(Beginning of Extracted entries)

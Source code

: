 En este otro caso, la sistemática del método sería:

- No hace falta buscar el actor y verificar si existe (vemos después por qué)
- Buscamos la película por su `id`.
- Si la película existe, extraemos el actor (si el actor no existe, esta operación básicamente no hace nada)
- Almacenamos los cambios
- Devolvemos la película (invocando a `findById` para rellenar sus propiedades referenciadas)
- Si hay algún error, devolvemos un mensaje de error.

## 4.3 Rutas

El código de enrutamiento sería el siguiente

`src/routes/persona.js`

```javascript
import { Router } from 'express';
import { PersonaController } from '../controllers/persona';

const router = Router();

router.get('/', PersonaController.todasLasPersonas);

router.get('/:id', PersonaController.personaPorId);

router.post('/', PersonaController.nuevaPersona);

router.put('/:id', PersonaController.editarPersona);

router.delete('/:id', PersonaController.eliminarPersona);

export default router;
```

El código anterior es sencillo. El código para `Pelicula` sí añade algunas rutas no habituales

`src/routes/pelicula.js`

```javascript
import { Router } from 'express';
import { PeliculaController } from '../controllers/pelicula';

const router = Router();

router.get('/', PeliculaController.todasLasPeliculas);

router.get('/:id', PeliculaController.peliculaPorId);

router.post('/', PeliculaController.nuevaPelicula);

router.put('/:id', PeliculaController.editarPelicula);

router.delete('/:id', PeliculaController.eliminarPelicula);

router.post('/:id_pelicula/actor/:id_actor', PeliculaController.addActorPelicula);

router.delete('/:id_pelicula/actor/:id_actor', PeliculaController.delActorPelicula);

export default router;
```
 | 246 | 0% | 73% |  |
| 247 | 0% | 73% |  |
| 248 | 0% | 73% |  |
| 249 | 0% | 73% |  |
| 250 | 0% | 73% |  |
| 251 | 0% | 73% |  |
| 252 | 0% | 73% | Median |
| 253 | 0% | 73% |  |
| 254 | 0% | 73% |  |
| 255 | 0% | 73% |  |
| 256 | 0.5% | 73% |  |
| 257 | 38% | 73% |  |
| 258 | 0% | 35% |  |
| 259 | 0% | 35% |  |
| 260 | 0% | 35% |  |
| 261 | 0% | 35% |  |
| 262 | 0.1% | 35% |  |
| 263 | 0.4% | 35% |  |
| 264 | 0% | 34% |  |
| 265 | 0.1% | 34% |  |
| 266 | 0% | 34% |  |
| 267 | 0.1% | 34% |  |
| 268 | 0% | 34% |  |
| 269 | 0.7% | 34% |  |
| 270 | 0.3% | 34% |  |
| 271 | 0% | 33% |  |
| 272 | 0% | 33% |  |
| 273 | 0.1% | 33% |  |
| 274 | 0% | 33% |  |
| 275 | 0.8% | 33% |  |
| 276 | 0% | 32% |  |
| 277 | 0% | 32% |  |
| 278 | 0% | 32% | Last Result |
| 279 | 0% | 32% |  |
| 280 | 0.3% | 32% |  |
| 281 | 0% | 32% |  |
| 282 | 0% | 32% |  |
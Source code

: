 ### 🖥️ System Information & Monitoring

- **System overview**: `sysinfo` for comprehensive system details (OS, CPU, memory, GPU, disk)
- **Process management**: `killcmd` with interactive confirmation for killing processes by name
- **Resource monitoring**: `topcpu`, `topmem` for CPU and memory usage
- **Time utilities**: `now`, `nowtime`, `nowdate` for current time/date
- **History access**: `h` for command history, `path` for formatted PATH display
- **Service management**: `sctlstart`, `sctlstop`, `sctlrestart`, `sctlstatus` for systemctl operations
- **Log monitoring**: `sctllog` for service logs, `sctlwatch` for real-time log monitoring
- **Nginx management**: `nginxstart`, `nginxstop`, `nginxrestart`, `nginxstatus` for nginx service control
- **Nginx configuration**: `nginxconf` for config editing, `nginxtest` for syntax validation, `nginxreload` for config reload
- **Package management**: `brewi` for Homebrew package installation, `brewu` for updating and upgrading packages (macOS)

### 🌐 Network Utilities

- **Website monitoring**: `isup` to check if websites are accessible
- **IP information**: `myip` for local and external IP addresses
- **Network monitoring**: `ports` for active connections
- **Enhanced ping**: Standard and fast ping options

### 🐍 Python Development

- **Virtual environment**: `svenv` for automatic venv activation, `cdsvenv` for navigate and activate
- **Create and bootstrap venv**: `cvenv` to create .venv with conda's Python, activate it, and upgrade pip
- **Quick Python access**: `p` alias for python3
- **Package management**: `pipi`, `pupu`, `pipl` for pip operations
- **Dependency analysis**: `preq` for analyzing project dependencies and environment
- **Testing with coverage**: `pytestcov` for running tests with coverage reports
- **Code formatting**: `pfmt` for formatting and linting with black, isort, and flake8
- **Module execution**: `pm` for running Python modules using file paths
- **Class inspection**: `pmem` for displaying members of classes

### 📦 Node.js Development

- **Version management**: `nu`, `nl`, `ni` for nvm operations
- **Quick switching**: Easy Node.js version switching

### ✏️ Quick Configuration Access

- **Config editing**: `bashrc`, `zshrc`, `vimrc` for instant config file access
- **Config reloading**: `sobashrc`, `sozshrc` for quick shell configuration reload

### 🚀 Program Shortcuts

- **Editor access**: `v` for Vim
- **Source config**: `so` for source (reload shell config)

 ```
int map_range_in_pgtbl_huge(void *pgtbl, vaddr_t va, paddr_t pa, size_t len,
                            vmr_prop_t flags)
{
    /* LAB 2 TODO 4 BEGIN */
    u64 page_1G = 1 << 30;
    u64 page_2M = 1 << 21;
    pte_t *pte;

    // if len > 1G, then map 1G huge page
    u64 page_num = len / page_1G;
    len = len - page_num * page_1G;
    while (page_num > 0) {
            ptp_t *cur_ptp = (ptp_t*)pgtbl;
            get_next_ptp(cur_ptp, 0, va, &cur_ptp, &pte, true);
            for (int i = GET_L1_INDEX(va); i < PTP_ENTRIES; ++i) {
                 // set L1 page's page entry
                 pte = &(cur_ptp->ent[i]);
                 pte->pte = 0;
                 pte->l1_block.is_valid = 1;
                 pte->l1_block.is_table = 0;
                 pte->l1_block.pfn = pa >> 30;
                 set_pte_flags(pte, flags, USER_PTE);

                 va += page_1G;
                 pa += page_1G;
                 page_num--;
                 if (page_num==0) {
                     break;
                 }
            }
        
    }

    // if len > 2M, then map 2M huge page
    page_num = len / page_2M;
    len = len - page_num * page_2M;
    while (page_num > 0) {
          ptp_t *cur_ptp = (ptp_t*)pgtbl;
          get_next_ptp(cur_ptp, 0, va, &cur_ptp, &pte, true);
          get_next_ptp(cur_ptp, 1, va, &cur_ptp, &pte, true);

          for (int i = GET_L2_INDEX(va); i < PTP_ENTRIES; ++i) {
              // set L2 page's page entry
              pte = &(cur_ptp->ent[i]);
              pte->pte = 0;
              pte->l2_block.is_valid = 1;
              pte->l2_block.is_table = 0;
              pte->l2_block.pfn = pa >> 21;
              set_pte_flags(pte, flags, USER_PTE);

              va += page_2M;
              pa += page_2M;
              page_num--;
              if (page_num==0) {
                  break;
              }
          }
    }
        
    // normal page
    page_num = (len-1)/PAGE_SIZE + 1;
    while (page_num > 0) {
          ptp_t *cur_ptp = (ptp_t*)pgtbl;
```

(End of Extracted entries)

* Work item *
Of the records above, copy each line that includes "with".

* Response to the exercise *
- **Process management**: `killcmd` with interactive confirmation for killing processes by name
- **Create and bootstrap venv**: `cvenv` to create .venv with conda's Python, activate it, and upgrade pip
- **Testing with coverage**: `pytestcov` for running tests with coverage reports
- **Code formatting**: `pfmt` for formatting and linting with black, isort, and flake8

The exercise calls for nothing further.